I also felt like the resolution with Iris’s dad was way too pat. If a parent screwed me like that, I’d be moving in with Talbot and talking emancipation. Or at least threatening it.
My gut instinct is to give Strays three stars, but Caloyeras nabbed me in the end, when Iris connected the dogs on her leash to the food on her plate and decided to go vegetarian. The scene with the pleather collar was pretty nifty too.
Instead I’ll go with 3.5 stars, rounded down to 3 where necessary. All in all, it’s not a bad way to spend a summer afternoon.
(It’s also entirely possible that this wasn’t the right book for me, right at this moment. The day after I started it, I got some bad news about my eldest dog Peedee, who’s been fighting lung cancer for the past fourteen months. Subsequently, I read the bulk of the book with no small amount of trepidation at what might come next. And while heavily distracted. So, grain of salt.)

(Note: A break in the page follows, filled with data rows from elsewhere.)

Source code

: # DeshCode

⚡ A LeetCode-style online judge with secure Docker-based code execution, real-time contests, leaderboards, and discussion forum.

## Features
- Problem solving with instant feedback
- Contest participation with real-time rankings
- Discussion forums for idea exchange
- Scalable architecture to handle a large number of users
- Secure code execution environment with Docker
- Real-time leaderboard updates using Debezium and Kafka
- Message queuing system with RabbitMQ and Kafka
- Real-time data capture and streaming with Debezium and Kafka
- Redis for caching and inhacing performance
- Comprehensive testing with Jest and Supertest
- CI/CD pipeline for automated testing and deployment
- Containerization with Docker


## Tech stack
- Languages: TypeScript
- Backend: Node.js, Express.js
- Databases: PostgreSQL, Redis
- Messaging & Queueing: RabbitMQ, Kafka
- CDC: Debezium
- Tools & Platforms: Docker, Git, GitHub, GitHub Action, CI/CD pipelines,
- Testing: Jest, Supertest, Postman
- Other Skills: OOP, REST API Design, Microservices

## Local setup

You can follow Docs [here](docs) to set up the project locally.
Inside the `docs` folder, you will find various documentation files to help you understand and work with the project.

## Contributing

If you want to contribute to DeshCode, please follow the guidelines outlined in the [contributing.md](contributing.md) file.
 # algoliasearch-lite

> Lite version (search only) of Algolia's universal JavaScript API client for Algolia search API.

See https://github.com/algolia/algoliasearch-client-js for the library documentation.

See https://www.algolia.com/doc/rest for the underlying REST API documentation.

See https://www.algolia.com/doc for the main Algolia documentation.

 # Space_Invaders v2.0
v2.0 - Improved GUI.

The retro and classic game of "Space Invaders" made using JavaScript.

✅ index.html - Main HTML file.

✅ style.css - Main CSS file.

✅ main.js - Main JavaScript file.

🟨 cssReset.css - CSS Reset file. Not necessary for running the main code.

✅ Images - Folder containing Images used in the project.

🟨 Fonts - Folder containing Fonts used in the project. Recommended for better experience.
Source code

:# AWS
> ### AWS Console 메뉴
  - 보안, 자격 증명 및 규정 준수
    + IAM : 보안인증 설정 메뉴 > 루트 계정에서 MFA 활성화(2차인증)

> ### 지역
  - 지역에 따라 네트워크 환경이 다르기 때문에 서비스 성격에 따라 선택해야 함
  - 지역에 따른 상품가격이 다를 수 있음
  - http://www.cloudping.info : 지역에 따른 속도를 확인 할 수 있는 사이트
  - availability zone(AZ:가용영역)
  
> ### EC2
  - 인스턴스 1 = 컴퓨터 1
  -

Comments (May contain spoilers!)
Diversity: Aside from general juvenile delinquency (Iris is in trouble for assaulting a teacher; Talbot totaled her car while driving drunk), none that I recall.
Animal-friendly elements: Yes. After she’s sentenced to six weeks of community service at Ruff Rehabilitation, Iris overcomes her fear of dogs and helps save the life of Roman, a tripod pit bull who was abused and exploited in an animal fighting ring for many years. Happily, she expands her circle of compassion to include other nonhumans as well; by story’s end, she realizes that she stopped eating meat since working with the dogs, and pledges to go vegetarian. There’s even a neat scene in which she buys Roman a graduation gift – a collar etched with the words “I am loved” – and she notes with some surprise that it’s made of pleather.